DATA FOR REVIEW:
====================

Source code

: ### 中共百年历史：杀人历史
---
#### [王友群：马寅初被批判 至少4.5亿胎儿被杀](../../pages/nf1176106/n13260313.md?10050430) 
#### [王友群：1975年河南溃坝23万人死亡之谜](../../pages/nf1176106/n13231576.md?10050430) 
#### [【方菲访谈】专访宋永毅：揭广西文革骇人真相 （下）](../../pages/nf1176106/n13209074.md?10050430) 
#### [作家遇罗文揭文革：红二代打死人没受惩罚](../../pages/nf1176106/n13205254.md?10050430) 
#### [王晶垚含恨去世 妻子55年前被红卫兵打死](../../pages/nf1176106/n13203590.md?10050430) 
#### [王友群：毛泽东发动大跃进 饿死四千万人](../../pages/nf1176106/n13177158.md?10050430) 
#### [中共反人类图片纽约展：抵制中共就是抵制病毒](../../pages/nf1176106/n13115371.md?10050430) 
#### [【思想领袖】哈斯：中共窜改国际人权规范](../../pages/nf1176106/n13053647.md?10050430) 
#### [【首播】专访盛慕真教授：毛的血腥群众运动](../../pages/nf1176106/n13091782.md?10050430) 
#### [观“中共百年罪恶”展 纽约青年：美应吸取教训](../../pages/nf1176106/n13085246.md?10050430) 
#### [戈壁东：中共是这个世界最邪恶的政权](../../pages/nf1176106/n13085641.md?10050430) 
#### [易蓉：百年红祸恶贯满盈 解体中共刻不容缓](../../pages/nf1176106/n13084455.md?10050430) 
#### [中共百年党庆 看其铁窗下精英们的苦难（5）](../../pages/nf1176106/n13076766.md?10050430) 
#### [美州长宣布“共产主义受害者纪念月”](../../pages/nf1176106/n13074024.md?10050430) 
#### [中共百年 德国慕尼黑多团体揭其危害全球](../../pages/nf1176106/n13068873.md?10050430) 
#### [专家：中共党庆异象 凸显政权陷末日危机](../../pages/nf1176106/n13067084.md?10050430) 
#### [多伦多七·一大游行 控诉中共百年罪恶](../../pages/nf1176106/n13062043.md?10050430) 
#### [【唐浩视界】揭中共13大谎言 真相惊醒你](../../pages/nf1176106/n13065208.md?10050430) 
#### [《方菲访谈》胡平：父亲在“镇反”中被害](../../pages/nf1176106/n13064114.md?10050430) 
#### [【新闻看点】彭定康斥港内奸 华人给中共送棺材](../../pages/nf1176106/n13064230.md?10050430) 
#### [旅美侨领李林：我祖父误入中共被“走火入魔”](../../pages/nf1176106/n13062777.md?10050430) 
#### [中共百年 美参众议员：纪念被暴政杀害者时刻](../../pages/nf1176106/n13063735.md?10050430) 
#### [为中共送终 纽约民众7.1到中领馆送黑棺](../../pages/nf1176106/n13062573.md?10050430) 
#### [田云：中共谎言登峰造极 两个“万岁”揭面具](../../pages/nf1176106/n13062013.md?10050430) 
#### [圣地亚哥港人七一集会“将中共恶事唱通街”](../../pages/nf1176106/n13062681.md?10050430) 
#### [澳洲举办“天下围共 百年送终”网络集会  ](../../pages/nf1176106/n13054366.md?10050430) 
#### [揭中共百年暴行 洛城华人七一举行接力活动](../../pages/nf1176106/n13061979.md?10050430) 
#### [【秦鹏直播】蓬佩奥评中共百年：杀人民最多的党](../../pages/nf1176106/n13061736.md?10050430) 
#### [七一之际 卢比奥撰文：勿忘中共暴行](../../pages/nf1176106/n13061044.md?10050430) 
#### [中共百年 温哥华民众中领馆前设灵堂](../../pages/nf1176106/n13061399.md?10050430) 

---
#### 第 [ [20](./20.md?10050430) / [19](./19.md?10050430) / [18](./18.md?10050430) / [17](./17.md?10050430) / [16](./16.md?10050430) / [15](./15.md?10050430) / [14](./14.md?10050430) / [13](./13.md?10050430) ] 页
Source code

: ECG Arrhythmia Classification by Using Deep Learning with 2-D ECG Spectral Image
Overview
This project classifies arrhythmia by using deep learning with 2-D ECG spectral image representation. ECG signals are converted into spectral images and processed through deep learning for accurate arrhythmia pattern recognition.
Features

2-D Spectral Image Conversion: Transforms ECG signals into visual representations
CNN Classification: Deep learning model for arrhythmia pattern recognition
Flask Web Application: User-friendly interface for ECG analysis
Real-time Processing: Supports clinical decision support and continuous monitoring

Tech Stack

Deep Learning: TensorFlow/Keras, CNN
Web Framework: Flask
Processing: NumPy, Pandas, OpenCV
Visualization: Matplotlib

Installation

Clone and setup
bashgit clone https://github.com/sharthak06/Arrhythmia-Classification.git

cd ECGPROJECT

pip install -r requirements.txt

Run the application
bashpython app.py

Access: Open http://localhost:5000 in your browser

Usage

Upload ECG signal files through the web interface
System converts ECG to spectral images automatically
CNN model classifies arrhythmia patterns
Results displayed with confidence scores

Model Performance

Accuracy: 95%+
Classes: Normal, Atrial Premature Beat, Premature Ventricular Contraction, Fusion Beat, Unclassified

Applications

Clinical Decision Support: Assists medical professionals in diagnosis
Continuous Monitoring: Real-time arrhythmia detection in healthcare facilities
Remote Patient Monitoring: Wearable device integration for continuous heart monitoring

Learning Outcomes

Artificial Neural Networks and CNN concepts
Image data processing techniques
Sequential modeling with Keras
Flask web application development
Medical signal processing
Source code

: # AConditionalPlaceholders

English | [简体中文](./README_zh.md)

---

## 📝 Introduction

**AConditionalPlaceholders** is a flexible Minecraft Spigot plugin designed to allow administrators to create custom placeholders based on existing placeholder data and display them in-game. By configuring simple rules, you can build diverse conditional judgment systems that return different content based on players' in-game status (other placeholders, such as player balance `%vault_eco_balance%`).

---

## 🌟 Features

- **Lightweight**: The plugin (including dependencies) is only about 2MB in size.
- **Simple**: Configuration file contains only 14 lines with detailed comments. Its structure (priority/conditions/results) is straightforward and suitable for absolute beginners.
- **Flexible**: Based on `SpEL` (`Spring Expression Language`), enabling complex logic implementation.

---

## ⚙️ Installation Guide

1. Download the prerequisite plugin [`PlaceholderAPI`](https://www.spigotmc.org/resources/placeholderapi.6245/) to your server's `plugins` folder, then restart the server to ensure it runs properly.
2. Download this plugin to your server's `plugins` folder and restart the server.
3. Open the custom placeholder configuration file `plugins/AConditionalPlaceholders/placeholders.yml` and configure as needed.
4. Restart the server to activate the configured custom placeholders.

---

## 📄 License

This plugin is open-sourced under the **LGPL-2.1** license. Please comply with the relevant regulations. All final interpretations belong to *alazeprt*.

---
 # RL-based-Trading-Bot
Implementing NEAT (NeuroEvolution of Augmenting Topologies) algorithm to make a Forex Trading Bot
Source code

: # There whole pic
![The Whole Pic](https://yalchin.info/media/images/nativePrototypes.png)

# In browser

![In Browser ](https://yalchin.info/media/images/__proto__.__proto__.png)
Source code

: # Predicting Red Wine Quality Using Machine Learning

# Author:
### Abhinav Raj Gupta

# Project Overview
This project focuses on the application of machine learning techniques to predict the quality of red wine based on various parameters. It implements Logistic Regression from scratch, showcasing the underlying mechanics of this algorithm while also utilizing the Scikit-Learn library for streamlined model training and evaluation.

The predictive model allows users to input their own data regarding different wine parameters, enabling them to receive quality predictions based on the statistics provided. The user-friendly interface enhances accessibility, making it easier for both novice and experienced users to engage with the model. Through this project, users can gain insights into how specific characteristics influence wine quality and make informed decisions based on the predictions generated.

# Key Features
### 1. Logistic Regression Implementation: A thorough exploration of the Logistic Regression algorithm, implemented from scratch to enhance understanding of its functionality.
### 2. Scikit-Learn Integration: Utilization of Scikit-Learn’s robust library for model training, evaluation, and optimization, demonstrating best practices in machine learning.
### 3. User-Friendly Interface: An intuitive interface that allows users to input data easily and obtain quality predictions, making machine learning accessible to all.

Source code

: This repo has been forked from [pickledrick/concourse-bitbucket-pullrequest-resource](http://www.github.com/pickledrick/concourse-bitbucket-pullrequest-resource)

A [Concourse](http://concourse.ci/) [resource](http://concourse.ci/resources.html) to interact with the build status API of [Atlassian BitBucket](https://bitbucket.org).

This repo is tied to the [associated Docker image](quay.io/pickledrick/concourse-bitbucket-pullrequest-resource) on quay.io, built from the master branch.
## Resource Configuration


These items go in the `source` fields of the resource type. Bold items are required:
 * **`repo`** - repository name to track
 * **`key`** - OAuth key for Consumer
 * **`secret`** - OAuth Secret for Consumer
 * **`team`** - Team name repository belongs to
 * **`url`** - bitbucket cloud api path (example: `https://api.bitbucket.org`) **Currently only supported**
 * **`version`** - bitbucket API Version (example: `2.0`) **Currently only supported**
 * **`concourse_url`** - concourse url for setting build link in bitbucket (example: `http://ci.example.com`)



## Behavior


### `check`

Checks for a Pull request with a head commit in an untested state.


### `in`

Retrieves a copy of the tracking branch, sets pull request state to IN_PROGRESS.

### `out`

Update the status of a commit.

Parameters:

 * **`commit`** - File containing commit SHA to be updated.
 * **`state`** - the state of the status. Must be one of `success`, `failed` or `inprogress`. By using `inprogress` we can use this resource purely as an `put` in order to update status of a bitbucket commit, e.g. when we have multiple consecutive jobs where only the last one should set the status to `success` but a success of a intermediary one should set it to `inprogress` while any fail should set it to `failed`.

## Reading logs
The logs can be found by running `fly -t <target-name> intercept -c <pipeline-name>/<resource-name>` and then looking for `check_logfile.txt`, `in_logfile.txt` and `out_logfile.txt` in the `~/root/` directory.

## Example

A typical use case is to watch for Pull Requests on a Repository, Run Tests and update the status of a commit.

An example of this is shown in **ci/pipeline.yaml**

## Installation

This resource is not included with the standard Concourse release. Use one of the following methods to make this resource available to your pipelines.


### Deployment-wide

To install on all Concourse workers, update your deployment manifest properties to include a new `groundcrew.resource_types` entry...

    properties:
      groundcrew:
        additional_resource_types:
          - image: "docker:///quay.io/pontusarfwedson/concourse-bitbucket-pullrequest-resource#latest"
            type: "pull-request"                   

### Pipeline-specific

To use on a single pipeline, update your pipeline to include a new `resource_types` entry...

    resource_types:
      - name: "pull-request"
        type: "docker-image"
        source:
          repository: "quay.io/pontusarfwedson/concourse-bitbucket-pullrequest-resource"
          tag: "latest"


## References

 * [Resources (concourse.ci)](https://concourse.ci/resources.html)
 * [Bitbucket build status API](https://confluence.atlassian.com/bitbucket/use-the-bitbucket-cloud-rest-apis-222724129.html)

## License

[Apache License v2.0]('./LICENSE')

====================

WORK REQUEST:
The required answer is the number of lines in the listing above that contain the word "entry", with nothing added.

EXPECTED ANSWER:
2